- **Work to complete**
Write out again, please, the records below from the first line to the line holding "1. 句子主干结构分析 (Sentence Core Structure)", inclusive, and nothing else.

[Collected data entries]
+===+
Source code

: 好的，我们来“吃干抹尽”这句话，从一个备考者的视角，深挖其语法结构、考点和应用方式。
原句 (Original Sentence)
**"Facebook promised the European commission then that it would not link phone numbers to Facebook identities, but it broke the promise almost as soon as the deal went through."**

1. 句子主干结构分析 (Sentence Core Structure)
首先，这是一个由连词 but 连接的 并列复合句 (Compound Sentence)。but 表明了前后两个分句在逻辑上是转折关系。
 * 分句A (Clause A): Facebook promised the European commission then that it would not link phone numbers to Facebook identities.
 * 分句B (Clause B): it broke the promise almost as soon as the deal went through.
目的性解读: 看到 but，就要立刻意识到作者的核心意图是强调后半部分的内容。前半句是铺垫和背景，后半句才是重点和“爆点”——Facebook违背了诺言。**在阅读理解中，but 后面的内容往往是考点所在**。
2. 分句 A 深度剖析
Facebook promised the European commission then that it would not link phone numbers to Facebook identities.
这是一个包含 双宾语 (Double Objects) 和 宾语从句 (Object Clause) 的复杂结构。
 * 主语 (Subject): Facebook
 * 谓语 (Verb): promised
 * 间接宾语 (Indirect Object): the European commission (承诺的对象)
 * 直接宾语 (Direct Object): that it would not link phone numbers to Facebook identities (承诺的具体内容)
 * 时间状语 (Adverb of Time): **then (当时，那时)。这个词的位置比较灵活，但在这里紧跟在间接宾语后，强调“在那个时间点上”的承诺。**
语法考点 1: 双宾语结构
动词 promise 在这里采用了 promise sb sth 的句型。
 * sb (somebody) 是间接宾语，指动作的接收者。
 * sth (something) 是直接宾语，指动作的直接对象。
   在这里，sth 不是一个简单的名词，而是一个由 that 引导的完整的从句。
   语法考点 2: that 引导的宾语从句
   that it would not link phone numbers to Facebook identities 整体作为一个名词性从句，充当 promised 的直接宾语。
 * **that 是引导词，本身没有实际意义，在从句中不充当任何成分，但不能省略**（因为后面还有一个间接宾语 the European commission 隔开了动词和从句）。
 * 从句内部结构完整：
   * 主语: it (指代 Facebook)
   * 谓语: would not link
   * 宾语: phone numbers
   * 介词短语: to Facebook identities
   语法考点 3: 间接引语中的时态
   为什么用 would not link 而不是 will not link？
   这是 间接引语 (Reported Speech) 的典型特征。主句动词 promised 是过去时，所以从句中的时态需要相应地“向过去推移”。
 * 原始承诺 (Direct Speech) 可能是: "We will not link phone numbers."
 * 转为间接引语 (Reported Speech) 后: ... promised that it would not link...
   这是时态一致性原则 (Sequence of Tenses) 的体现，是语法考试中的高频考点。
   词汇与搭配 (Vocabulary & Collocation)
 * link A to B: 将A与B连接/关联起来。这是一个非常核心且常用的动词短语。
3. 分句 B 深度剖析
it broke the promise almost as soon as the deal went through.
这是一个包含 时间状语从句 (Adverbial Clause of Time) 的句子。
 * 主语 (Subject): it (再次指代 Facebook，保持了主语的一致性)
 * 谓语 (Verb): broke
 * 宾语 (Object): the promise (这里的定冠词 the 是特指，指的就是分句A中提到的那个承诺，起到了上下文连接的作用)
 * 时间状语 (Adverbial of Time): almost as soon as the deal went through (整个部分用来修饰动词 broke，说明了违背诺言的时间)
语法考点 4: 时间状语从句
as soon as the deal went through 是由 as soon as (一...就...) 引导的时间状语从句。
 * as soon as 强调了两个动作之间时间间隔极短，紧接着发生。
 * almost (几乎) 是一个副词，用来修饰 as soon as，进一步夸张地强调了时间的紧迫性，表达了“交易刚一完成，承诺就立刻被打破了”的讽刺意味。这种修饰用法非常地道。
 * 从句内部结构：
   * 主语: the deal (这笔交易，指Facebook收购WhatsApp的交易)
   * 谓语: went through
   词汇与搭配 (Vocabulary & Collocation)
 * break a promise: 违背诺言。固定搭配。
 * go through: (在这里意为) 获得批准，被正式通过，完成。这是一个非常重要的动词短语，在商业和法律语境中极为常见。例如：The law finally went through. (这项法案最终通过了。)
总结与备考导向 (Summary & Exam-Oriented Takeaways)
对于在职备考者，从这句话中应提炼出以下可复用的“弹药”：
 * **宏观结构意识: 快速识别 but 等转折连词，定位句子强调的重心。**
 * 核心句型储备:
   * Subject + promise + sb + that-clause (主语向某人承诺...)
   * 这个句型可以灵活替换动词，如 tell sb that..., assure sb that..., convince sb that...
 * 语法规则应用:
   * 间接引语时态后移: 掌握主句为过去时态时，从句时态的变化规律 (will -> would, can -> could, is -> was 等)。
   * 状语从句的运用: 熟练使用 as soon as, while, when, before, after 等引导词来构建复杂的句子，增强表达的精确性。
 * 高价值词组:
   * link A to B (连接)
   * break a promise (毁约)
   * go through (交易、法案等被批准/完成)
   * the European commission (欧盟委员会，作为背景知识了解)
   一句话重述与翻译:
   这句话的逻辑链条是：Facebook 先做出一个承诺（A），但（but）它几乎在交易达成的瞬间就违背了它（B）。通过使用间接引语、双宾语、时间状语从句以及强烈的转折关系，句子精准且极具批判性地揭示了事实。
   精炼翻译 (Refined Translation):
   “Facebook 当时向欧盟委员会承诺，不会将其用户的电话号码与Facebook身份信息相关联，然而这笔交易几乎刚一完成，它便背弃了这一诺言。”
+===+
- **Task response**
Source code

: 好的，我们来“吃干抹尽”这句话，从一个备考者的视角，深挖其语法结构、考点和应用方式。
原句 (Original Sentence)
**"Facebook promised the European commission then that it would not link phone numbers to Facebook identities, but it broke the promise almost as soon as the deal went through."**

1. 句子主干结构分析 (Sentence Core Structure)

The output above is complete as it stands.